I held my hands up between us, trying to reduce the tension.
“Who the fuck are you?” he demanded.
“A concerned citizen,” I deadpanned, trying to think my way tactically around this, but it felt impossible. All I could think about was Emily, standing just behind me. “Let’s talk this out. I’m sure there’s a solution.”
“Tell that to her. The bitch won’t leave me alone,” Donnie said, waving the gun toward Emily. I side-stepped, keeping the end of the gun pointing firmly at me and not her. I wanted to smash his face in for calling Emily a bitch, but I’d settle for doing that in a minute, after she was gone.
“Well, she’s done here, and she can go. We’ll fix it,” I told him firmly and turned my head only just enough to speak over my shoulder. “Go on now, get out of here.”
“No, I’m not leaving you,” Emily’s immediate reply came.
“Yes, you are. Get out of here now, kid,” I nearly snarled at her. I needed her to go. She had to listen to me. “Please.” The last was nearly a whisper, but I knew she heard it. She was quiet and then with a sigh, started to back out of the alley.
“Hey! I never said she could go,” the skip snarled and attempted to keep the gun on her. I stepped in front of him again, using my broad chest as a barrier he couldn’t even see past.

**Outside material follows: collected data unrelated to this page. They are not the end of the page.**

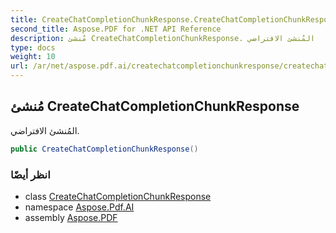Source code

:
 ```yaml
---
title: CreateChatCompletionChunkResponse.CreateChatCompletionChunkResponse
second_title: Aspose.PDF for .NET API Reference
description: مُنشئ CreateChatCompletionChunkResponse. المُنشئ الافتراضي
type: docs
weight: 10
url: /ar/net/aspose.pdf.ai/createchatcompletionchunkresponse/createchatcompletionchunkresponse/
---
```

## مُنشئ CreateChatCompletionChunkResponse

المُنشئ الافتراضي.

```csharp
public CreateChatCompletionChunkResponse()
```

### انظر أيضًا

* class [CreateChatCompletionChunkResponse](../)
* namespace [Aspose.Pdf.AI](../../../aspose.pdf.ai/)
* assembly [Aspose.PDF](../../../)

“We don’t need her. We can resolve this ourselves.” It went against all my training to let this man hold a gun on me, at point-blank range, no less, but I couldn’t risk fighting him until Emily was safely around the corner.
“How? You a lawyer or something?” the idiot asked.
“No, not a lawyer,” I said, while counting down the steps it would take Emily to reach the bend in the alley. Then I heard it, a slight whistle that sounded just like the bird that used to live right outside the Archer’s house. I knew that sound.
“Well, how can you help, then?”
I let my expression melt into the feral grin I’d been holding back. “Because once I’m done with you, you’ll have a medical exemption from turning up in court for six months at least,” I said. The guy’s forehead creased, as if he was trying to figure that statement out, but was too damn slow. In the time it took, I stepped closer to him and slammed one hand upward on the butt of the gun, jolting it out his weak grip. My other hand was already grabbing it from his hand and turning it. After a second, I held the gun. The skip stumbled back, looking confused, as I emptied the clip and the active round and tossed the gun to the side. His eyes went to mine, and he went white when he took in my expression. He tried to run as I reached for him.